Una questione, quella della “vicinanza” di Boas Erez all’autogestione (in verità tutta da analizzare e soprattutto da leggere in termini, appunto, di mediazione e di coinvolgimento personale, non istituzionale) che è stata strumentalmente già impugnata da Paride Pelli nel suo fondo del CdT di sabato 23.4.22 per dire, in buona sostanza che chi va al Molino s’infarina, insomma che un rettore che si siede in assemblea con i molinari, la sanzione se la va poi a cercare.
Le tesi di Pelli hanno poi trovato adeguata e (questa sì) prevedibile eco nella prima e nella terza pagina del “Mattino”, in cui, una volta di più, Lorrendo Quadri (ci si passi, per una volta, l’utilizzazione del suo repertorio stilistico) parla di “siluramento”, di “rottamazione”, esultando per l’allontanamento di Boas Erez, definito “protettore dei brozzoni autogestiti”.
Eccoci così ripiombati nel “paese reale”, quello della politichetta spicciola, delle esecuzioni sommarie, dei giudizi lapidari, poco importa se fedeli ai fatti.

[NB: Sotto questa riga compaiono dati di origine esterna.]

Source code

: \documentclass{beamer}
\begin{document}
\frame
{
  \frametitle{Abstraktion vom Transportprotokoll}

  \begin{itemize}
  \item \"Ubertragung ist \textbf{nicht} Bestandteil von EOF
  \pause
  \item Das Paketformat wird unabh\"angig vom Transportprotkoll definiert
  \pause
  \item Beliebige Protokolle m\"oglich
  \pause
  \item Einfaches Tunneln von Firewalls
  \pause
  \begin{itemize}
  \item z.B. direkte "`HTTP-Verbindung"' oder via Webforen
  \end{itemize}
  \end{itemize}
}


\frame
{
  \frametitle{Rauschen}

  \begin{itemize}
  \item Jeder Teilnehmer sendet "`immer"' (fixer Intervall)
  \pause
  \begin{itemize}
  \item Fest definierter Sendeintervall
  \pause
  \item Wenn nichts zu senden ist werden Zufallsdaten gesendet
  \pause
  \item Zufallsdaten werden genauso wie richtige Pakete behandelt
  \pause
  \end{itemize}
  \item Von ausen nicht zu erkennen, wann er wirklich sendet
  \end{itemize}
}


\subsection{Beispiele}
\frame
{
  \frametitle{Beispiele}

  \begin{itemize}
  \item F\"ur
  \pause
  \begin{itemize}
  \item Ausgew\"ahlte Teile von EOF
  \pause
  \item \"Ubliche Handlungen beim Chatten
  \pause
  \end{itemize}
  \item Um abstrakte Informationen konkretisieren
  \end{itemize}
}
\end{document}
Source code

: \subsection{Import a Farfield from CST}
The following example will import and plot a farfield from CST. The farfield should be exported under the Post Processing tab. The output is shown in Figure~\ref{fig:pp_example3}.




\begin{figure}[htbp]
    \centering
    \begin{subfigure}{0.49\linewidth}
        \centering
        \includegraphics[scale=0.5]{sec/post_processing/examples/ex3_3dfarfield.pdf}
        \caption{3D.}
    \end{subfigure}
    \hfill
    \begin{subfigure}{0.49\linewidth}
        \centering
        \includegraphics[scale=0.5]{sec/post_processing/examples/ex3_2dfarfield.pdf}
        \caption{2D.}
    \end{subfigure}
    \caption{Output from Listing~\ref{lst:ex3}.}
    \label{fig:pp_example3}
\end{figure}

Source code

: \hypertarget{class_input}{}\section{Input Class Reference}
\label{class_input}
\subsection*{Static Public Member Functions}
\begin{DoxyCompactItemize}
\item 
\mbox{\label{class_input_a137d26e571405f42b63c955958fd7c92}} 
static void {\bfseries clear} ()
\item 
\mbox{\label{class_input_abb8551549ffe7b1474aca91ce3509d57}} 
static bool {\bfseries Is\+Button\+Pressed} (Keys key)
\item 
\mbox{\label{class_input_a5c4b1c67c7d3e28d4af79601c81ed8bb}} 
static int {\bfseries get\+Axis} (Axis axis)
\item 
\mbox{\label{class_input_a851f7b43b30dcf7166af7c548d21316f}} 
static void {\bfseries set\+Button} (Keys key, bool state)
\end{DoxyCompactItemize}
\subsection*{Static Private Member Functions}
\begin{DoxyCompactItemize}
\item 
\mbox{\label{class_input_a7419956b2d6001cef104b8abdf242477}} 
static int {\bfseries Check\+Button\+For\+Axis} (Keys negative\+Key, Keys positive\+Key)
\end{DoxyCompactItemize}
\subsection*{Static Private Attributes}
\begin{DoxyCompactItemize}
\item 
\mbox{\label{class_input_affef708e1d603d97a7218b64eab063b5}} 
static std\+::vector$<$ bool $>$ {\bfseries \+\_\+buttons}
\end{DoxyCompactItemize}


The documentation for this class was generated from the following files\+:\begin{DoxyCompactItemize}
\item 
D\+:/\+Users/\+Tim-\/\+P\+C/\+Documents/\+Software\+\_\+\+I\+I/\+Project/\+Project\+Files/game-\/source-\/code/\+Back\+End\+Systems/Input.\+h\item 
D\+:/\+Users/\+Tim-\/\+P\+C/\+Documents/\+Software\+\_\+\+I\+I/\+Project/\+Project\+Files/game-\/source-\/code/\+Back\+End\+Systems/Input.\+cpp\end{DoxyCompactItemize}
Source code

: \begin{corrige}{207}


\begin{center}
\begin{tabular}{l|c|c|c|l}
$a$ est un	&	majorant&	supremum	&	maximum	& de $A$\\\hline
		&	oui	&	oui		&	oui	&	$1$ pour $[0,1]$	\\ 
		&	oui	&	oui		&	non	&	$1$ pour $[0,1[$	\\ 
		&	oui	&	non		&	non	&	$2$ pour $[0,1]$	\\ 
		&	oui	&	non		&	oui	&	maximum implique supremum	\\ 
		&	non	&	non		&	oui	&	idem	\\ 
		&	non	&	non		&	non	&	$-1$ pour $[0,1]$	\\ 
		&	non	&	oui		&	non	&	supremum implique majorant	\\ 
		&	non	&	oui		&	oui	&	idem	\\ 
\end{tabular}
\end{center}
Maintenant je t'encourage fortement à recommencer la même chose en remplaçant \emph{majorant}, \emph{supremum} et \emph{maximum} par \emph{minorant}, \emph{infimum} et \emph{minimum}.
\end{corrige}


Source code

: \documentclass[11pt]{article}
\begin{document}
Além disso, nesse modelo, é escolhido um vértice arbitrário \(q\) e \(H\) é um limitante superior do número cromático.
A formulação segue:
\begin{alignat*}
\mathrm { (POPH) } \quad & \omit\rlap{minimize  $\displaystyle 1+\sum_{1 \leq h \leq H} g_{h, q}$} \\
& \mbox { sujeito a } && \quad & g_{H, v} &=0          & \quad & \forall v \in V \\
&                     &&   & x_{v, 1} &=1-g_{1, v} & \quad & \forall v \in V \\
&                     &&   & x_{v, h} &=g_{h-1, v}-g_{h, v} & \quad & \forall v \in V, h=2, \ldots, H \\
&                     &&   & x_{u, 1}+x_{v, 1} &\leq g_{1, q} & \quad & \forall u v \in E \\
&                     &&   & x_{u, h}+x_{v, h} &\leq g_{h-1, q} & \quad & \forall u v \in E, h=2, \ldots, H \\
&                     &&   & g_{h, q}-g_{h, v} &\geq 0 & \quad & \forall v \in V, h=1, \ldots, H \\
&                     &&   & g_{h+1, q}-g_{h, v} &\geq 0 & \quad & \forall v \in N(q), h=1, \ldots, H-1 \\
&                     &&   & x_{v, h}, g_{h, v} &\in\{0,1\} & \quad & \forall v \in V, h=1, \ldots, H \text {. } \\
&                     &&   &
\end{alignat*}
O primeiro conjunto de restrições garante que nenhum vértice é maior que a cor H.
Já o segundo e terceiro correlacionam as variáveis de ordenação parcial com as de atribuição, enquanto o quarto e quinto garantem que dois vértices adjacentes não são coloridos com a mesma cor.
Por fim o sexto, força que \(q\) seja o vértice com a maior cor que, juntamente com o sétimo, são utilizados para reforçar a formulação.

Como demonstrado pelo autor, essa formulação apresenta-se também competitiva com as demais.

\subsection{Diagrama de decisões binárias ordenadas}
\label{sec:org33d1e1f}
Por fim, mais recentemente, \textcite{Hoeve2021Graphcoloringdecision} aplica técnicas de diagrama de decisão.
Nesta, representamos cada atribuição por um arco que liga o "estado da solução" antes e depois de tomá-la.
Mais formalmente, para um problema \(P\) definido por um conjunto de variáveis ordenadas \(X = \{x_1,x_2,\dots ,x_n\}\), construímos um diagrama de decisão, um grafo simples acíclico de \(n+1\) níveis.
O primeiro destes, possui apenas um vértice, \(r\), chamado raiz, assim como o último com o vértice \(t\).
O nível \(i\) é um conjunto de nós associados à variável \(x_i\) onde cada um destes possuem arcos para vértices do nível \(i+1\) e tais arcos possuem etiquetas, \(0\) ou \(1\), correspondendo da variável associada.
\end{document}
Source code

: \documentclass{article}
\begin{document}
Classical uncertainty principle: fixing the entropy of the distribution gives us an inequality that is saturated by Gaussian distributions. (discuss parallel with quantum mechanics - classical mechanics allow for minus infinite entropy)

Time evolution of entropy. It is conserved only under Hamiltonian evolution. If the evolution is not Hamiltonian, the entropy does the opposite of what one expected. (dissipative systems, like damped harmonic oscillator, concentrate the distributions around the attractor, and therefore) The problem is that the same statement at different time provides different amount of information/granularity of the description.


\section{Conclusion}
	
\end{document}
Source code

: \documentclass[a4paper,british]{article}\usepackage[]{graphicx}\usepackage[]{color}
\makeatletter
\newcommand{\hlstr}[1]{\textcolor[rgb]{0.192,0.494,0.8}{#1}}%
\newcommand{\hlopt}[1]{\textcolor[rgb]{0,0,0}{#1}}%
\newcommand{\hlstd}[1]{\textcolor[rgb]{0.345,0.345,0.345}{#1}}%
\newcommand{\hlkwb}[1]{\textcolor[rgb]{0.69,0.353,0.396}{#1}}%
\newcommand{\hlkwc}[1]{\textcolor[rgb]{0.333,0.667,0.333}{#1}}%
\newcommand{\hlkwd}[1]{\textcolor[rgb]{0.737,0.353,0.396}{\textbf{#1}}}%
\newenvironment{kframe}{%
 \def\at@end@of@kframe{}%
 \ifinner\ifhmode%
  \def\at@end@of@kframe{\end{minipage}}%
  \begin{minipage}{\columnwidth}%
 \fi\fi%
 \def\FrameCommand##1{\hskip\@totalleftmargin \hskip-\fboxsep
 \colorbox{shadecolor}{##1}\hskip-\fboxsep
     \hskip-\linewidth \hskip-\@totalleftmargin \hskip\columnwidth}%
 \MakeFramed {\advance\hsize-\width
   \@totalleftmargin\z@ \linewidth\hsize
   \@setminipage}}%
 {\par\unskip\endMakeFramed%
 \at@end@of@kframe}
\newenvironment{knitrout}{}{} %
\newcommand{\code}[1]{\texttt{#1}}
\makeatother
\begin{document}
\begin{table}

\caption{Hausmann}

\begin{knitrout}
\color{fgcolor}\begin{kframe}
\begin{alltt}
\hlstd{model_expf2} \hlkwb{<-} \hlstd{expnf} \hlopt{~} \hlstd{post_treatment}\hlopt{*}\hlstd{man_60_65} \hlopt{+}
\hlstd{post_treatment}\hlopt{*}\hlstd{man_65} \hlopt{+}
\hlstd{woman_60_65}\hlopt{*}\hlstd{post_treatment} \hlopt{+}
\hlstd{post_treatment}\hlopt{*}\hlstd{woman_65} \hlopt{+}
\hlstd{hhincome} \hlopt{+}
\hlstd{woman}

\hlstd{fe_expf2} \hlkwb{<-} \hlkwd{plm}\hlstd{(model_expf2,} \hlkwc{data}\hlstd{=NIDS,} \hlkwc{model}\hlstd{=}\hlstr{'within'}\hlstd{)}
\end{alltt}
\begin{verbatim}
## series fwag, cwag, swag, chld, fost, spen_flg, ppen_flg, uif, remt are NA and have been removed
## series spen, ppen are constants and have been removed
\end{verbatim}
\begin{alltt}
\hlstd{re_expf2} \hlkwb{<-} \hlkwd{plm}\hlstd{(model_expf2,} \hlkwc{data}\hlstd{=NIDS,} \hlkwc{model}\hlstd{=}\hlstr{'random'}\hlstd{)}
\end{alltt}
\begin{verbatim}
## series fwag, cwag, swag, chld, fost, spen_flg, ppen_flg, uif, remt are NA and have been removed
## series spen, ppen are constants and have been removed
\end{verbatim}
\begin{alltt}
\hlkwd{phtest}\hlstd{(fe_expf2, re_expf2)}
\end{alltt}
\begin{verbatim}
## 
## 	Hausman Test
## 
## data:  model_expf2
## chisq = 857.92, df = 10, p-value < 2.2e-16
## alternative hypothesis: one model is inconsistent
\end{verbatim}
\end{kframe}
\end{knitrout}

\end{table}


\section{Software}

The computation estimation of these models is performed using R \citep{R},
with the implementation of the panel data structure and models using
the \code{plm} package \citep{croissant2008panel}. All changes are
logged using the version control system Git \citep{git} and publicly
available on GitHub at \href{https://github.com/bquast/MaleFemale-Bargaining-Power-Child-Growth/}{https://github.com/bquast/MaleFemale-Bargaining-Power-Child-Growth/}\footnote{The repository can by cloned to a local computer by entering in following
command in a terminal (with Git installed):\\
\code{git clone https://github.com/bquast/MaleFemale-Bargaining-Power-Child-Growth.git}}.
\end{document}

L’Università è quella voluta da Bignasca, ci ricorda Quadri, e come tale va gestita, non certo lasciandola in mano ad un rettore “dalla forte personalità”, poco incline al compromesso, sempre per dirla con Paride Pelli.
Che Boas Erez abbia condotto l’Istituto ai successi che tutti gli riconoscono e nello stesso tempo cercasse, a modo suo forse, nuovi modelli di organizzazione socio-culturale per una “Lugano aperta”, questo conta poco, visto che a contare sono i conti, gli aspetti amministrativi, per un CU in cui ci si guarda bene dal mettere altrettanto in discussione le competenze di chi lo presiede, e per opinionisti di vario genere (sempre con occhio attento alla politica) che impugnano subito la penna come una baionetta, con varie gradazioni di eleganza.
Peccato, perché i quasi 4000 studenti dell’USI di oggi, che pagano mediamente 4000 franchi all’anno di retta (8000 per gli stranieri) si meriterebbero un istituto che, adeguate fin che si vuole le sue strutture amministrative, continui comunque ad essere anzitutto quello che è diventato in questi venticinque anni: un polo di formazione, ricerca, cultura a livello internazionale. Un’eccellenza, nonostante le logiche da provincia che lo circondano e che potrebbero condizionarne tristemente il futuro.